REQUIREMENT =
In the material below, the lines from the one containing "### View details" through the one containing "- **Message size**: The" are to be given again exactly, ends included, and no others.

DATASET =
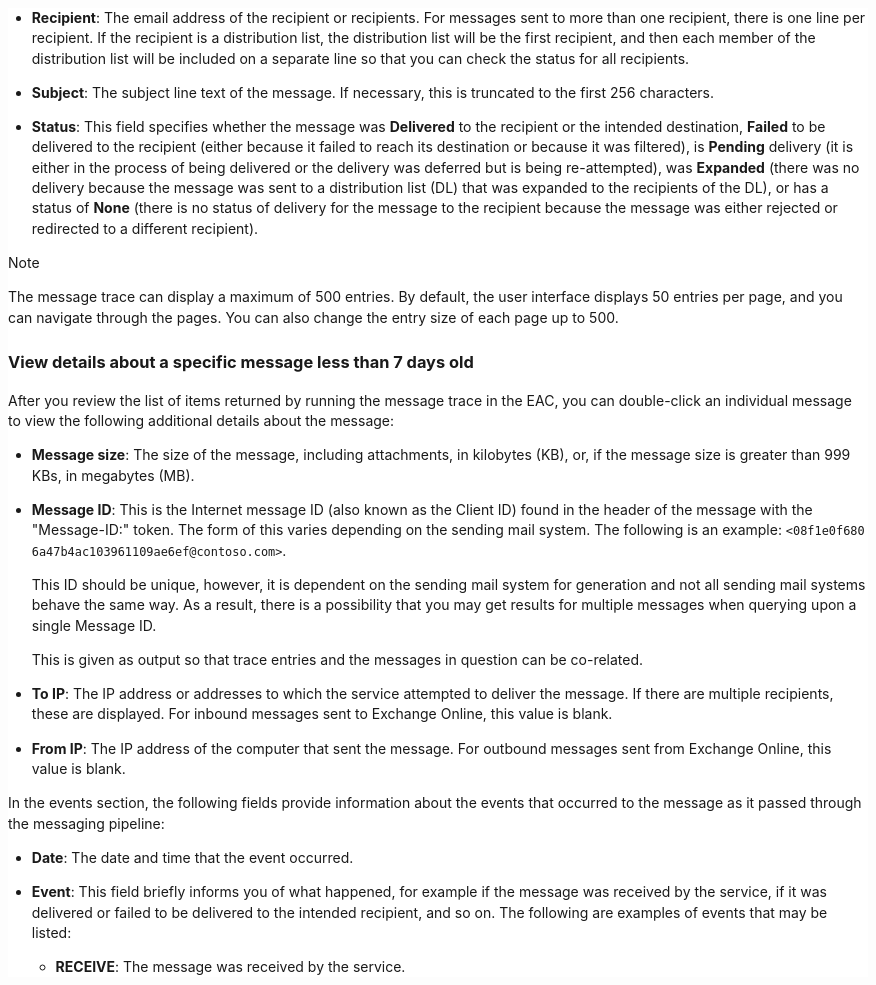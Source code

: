 - **Recipient**: The email address of the recipient or recipients. For messages sent to more than one recipient, there is one line per recipient. If the recipient is a distribution list, the distribution list will be the first recipient, and then each member of the distribution list will be included on a separate line so that you can check the status for all recipients.

- **Subject**: The subject line text of the message. If necessary, this is truncated to the first 256 characters.

- **Status**: This field specifies whether the message was **Delivered** to the recipient or the intended destination, **Failed** to be delivered to the recipient (either because it failed to reach its destination or because it was filtered), is **Pending** delivery (it is either in the process of being delivered or the delivery was deferred but is being re-attempted), was **Expanded** (there was no delivery because the message was sent to a distribution list (DL) that was expanded to the recipients of the DL), or has a status of **None** (there is no status of delivery for the message to the recipient because the message was either rejected or redirected to a different recipient).

> [!NOTE]
> The message trace can display a maximum of 500 entries. By default, the user interface displays 50 entries per page, and you can navigate through the pages. You can also change the entry size of each page up to 500.

### View details about a specific message less than 7 days old

After you review the list of items returned by running the message trace in the EAC, you can double-click an individual message to view the following additional details about the message:

- **Message size**: The size of the message, including attachments, in kilobytes (KB), or, if the message size is greater than 999 KBs, in megabytes (MB).

- **Message ID**: This is the Internet message ID (also known as the Client ID) found in the header of the message with the "Message-ID:" token. The form of this varies depending on the sending mail system. The following is an example: `<08f1e0f6806a47b4ac103961109ae6ef@contoso.com>`.

  This ID should be unique, however, it is dependent on the sending mail system for generation and not all sending mail systems behave the same way. As a result, there is a possibility that you may get results for multiple messages when querying upon a single Message ID.

  This is given as output so that trace entries and the messages in question can be co-related.

- **To IP**: The IP address or addresses to which the service attempted to deliver the message. If there are multiple recipients, these are displayed. For inbound messages sent to Exchange Online, this value is blank.

- **From IP**: The IP address of the computer that sent the message. For outbound messages sent from Exchange Online, this value is blank.

In the events section, the following fields provide information about the events that occurred to the message as it passed through the messaging pipeline:

- **Date**: The date and time that the event occurred.

- **Event**: This field briefly informs you of what happened, for example if the message was received by the service, if it was delivered or failed to be delivered to the intended recipient, and so on. The following are examples of events that may be listed:

  - **RECEIVE**: The message was received by the service.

RESULT =
### View details about a specific message less than 7 days old

After you review the list of items returned by running the message trace in the EAC, you can double-click an individual message to view the following additional details about the message:

- **Message size**: The size of the message, including attachments, in kilobytes (KB), or, if the message size is greater than 999 KBs, in megabytes (MB).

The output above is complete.